[Stored data entries]
• • • • • • •
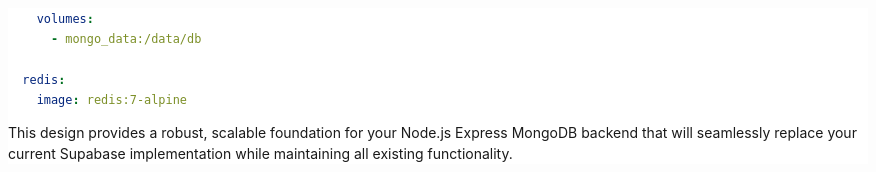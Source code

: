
 ```yaml
    volumes:
      - mongo_data:/data/db
  
  redis:
    image: redis:7-alpine
```

This design provides a robust, scalable foundation for your Node.js Express MongoDB backend that will seamlessly replace your current Supabase implementation while maintaining all existing functionality.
• • • • • • •
# PROBLEM DESCRIPTION
Copy out all the records exactly as they read, and omit the pictures.

# EXERCISE RESULT
Source code

:
 ```yaml
    volumes:
      - mongo_data:/data/db
  
  redis:
    image: redis:7-alpine
```

This design provides a robust, scalable foundation for your Node.js Express MongoDB backend that will seamlessly replace your current Supabase implementation while maintaining all existing functionality.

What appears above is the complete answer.